• _ENTRIES SUPPLIED_
──────────────────────────────

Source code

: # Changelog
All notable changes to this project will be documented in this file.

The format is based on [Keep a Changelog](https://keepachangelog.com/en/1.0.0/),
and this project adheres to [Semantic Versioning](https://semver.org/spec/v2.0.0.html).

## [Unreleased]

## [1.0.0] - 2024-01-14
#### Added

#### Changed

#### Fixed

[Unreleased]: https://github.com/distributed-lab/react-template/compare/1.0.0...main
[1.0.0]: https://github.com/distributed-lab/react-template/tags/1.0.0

──────────────────────────────

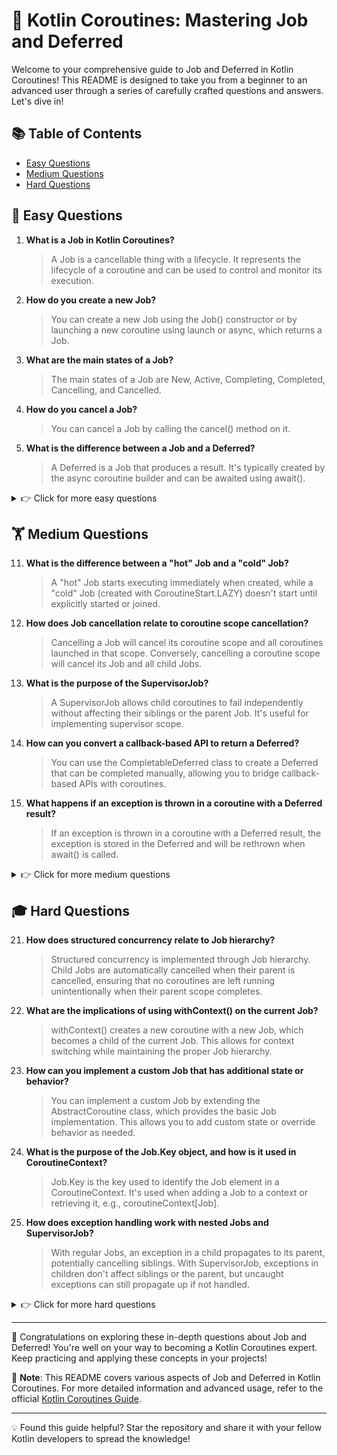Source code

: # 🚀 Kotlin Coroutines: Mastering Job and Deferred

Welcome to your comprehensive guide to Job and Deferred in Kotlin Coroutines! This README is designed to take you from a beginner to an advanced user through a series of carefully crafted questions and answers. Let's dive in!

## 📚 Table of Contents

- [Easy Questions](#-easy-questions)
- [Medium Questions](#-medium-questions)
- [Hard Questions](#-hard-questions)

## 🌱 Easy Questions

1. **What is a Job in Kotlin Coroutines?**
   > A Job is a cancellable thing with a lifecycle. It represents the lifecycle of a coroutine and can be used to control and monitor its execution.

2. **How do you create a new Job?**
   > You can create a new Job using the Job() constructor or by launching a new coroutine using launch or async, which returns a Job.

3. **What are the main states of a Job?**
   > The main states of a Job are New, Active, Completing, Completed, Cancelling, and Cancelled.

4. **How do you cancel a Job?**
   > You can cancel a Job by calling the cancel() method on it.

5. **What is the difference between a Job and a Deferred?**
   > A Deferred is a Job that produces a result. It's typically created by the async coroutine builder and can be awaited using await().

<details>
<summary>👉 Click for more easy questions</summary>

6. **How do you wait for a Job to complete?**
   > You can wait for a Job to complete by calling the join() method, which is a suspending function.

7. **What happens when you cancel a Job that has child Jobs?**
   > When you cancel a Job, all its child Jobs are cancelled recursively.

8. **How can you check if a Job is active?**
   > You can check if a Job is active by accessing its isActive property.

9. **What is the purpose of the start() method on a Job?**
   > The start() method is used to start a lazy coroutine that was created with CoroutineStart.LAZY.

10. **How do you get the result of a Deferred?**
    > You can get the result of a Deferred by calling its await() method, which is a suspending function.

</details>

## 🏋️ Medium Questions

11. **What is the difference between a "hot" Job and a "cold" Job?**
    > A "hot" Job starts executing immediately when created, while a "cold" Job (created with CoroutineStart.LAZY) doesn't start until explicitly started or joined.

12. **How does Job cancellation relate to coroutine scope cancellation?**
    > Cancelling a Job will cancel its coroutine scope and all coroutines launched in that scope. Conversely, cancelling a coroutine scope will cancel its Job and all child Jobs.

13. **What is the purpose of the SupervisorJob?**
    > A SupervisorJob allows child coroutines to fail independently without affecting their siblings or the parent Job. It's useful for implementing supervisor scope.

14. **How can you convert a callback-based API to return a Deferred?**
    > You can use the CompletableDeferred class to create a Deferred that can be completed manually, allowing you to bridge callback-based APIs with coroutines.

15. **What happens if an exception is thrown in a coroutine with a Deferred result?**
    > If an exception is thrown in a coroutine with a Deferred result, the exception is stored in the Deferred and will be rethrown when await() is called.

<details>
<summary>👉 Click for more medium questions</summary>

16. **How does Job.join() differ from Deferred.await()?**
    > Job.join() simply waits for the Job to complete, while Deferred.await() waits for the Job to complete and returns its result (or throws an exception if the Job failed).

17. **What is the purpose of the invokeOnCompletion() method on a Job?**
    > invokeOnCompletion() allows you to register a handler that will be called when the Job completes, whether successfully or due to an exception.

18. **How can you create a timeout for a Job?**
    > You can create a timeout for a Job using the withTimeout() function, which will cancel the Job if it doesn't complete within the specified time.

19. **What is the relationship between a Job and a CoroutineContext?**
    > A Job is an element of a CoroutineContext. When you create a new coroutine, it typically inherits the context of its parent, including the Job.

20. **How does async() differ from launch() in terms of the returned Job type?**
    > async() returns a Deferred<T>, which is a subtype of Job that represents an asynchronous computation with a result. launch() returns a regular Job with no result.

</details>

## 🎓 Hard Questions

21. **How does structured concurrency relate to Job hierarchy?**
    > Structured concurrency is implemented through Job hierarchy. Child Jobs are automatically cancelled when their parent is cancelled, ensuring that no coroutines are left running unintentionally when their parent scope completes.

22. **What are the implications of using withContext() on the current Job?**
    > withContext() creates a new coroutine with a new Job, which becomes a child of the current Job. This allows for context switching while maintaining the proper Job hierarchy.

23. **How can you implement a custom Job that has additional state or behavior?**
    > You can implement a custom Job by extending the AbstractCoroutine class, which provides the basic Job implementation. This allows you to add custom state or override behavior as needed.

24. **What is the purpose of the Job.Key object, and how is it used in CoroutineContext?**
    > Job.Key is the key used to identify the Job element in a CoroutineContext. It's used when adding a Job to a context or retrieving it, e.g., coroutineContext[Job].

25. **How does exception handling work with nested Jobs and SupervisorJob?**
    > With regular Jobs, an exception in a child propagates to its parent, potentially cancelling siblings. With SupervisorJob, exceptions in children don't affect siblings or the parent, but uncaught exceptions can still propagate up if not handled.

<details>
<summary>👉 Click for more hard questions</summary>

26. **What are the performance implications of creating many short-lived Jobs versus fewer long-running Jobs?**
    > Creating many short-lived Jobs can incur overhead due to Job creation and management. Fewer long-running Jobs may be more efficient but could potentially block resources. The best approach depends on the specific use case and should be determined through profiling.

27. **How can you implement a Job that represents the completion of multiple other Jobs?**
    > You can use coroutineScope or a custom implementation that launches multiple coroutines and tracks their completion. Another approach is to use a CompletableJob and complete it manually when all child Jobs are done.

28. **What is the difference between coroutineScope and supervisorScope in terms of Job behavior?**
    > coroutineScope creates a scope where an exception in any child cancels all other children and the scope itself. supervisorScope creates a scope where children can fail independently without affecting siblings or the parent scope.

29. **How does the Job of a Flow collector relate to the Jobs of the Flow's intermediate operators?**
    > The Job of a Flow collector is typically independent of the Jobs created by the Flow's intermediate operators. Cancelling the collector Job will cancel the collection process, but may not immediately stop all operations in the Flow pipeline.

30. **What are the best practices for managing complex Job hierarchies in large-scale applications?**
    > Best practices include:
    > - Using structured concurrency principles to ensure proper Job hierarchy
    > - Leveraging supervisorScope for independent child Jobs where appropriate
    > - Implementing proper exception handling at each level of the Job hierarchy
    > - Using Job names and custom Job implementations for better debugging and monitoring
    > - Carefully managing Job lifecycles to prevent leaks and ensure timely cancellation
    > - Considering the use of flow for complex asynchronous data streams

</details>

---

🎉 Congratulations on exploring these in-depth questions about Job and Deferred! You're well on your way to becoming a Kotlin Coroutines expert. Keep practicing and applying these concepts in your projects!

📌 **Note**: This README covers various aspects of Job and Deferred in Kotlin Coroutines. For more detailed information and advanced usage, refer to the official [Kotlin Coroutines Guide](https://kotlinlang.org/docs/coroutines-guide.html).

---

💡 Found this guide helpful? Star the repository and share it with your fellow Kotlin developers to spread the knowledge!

──────────────────────────────

• _BRIEF_
Find each line in the data above with the word "will", then copy it.

• _RESPONSE AREA_
All notable changes to this project will be documented in this file.
    > Cancelling a Job will cancel its coroutine scope and all coroutines launched in that scope. Conversely, cancelling a coroutine scope will cancel its Job and all child Jobs.
    > If an exception is thrown in a coroutine with a Deferred result, the exception is stored in the Deferred and will be rethrown when await() is called.
    > invokeOnCompletion() allows you to register a handler that will be called when the Job completes, whether successfully or due to an exception.
    > You can create a timeout for a Job using the withTimeout() function, which will cancel the Job if it doesn't complete within the specified time.
    > The Job of a Flow collector is typically independent of the Jobs created by the Flow's intermediate operators. Cancelling the collector Job will cancel the collection process, but may not immediately stop all operations in the Flow pipeline.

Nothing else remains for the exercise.